▶ EXERCISE GOAL: For the material that follows, return exactly the lines from the one with "Hoppa till ett" through the one with "- [Microsoft. Commerce](#microsoftcommerce)", both ends included.
╭─ EXERCISE INPUTS
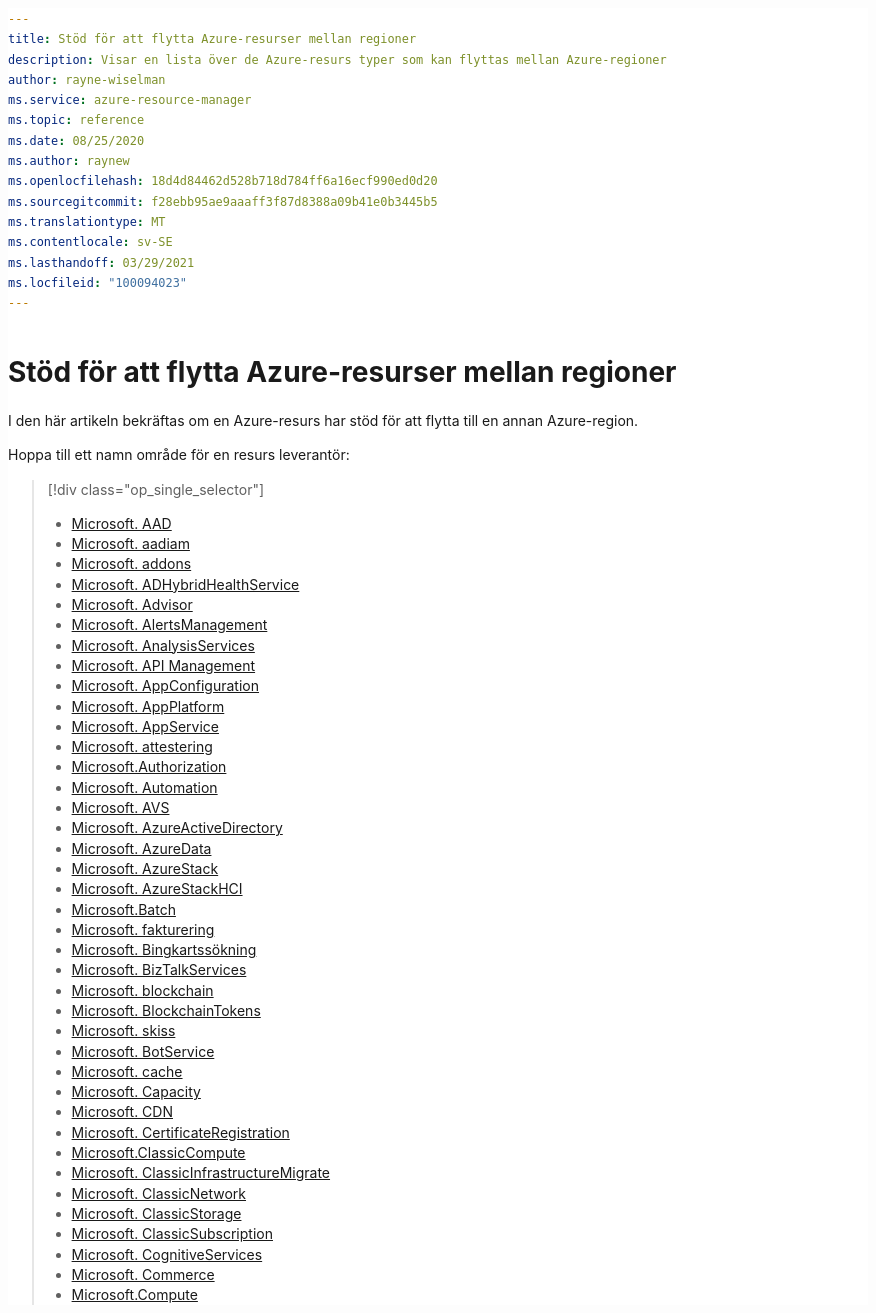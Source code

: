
 ```yaml
---
title: Stöd för att flytta Azure-resurser mellan regioner
description: Visar en lista över de Azure-resurs typer som kan flyttas mellan Azure-regioner
author: rayne-wiselman
ms.service: azure-resource-manager
ms.topic: reference
ms.date: 08/25/2020
ms.author: raynew
ms.openlocfilehash: 18d4d84462d528b718d784ff6a16ecf990ed0d20
ms.sourcegitcommit: f28ebb95ae9aaaff3f87d8388a09b41e0b3445b5
ms.translationtype: MT
ms.contentlocale: sv-SE
ms.lasthandoff: 03/29/2021
ms.locfileid: "100094023"
---
```

# <a name="support-for-moving-azure-resources-across-regions"></a>Stöd för att flytta Azure-resurser mellan regioner

I den här artikeln bekräftas om en Azure-resurs har stöd för att flytta till en annan Azure-region. 

Hoppa till ett namn område för en resurs leverantör:
> [!div class="op_single_selector"]
> - [Microsoft. AAD](#microsoftaad)
> - [Microsoft. aadiam](#microsoftaadiam)
> - [Microsoft. addons](#microsoftaddons)
> - [Microsoft. ADHybridHealthService](#microsoftadhybridhealthservice)
> - [Microsoft. Advisor](#microsoftadvisor)
> - [Microsoft. AlertsManagement](#microsoftalertsmanagement)
> - [Microsoft. AnalysisServices](#microsoftanalysisservices)
> - [Microsoft. API Management](#microsoftapimanagement)
> - [Microsoft. AppConfiguration](#microsoftappconfiguration)
> - [Microsoft. AppPlatform](#microsoftappplatform)
> - [Microsoft. AppService](#microsoftappservice)
> - [Microsoft. attestering](#microsoftattestation)
> - [Microsoft.Authorization](#microsoftauthorization)
> - [Microsoft. Automation](#microsoftautomation)
> - [Microsoft. AVS](#microsoftavs)
> - [Microsoft. AzureActiveDirectory](#microsoftazureactivedirectory)
> - [Microsoft. AzureData](#microsoftazuredata)
> - [Microsoft. AzureStack](#microsoftazurestack)
> - [Microsoft. AzureStackHCI](#microsoftazurestackhci)
> - [Microsoft.Batch](#microsoftbatch)
> - [Microsoft. fakturering](#microsoftbilling)
> - [Microsoft. Bingkartssökning](#microsoftbingmaps)
> - [Microsoft. BizTalkServices](#microsoftbiztalkservices)
> - [Microsoft. blockchain](#microsoftblockchain)
> - [Microsoft. BlockchainTokens](#microsoftblockchaintokens)
> - [Microsoft. skiss](#microsoftblueprint)
> - [Microsoft. BotService](#microsoftbotservice)
> - [Microsoft. cache](#microsoftcache)
> - [Microsoft. Capacity](#microsoftcapacity)
> - [Microsoft. CDN](#microsoftcdn)
> - [Microsoft. CertificateRegistration](#microsoftcertificateregistration)
> - [Microsoft.ClassicCompute](#microsoftclassiccompute)
> - [Microsoft. ClassicInfrastructureMigrate](#microsoftclassicinfrastructuremigrate)
> - [Microsoft. ClassicNetwork](#microsoftclassicnetwork)
> - [Microsoft. ClassicStorage](#microsoftclassicstorage)
> - [Microsoft. ClassicSubscription](#microsoftclassicsubscription)
> - [Microsoft. CognitiveServices](#microsoftcognitiveservices)
> - [Microsoft. Commerce](#microsoftcommerce)
> - [Microsoft.Compute](#microsoftcompute)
╰─
▶ WRITTEN SOLUTION:
Hoppa till ett namn område för en resurs leverantör:
> [!div class="op_single_selector"]
> - [Microsoft. AAD](#microsoftaad)
> - [Microsoft. aadiam](#microsoftaadiam)
> - [Microsoft. addons](#microsoftaddons)
> - [Microsoft. ADHybridHealthService](#microsoftadhybridhealthservice)
> - [Microsoft. Advisor](#microsoftadvisor)
> - [Microsoft. AlertsManagement](#microsoftalertsmanagement)
> - [Microsoft. AnalysisServices](#microsoftanalysisservices)
> - [Microsoft. API Management](#microsoftapimanagement)
> - [Microsoft. AppConfiguration](#microsoftappconfiguration)
> - [Microsoft. AppPlatform](#microsoftappplatform)
> - [Microsoft. AppService](#microsoftappservice)
> - [Microsoft. attestering](#microsoftattestation)
> - [Microsoft.Authorization](#microsoftauthorization)
> - [Microsoft. Automation](#microsoftautomation)
> - [Microsoft. AVS](#microsoftavs)
> - [Microsoft. AzureActiveDirectory](#microsoftazureactivedirectory)
> - [Microsoft. AzureData](#microsoftazuredata)
> - [Microsoft. AzureStack](#microsoftazurestack)
> - [Microsoft. AzureStackHCI](#microsoftazurestackhci)
> - [Microsoft.Batch](#microsoftbatch)
> - [Microsoft. fakturering](#microsoftbilling)
> - [Microsoft. Bingkartssökning](#microsoftbingmaps)
> - [Microsoft. BizTalkServices](#microsoftbiztalkservices)
> - [Microsoft. blockchain](#microsoftblockchain)
> - [Microsoft. BlockchainTokens](#microsoftblockchaintokens)
> - [Microsoft. skiss](#microsoftblueprint)
> - [Microsoft. BotService](#microsoftbotservice)
> - [Microsoft. cache](#microsoftcache)
> - [Microsoft. Capacity](#microsoftcapacity)
> - [Microsoft. CDN](#microsoftcdn)
> - [Microsoft. CertificateRegistration](#microsoftcertificateregistration)
> - [Microsoft.ClassicCompute](#microsoftclassiccompute)
> - [Microsoft. ClassicInfrastructureMigrate](#microsoftclassicinfrastructuremigrate)
> - [Microsoft. ClassicNetwork](#microsoftclassicnetwork)
> - [Microsoft. ClassicStorage](#microsoftclassicstorage)
> - [Microsoft. ClassicSubscription](#microsoftclassicsubscription)
> - [Microsoft. CognitiveServices](#microsoftcognitiveservices)
> - [Microsoft. Commerce](#microsoftcommerce)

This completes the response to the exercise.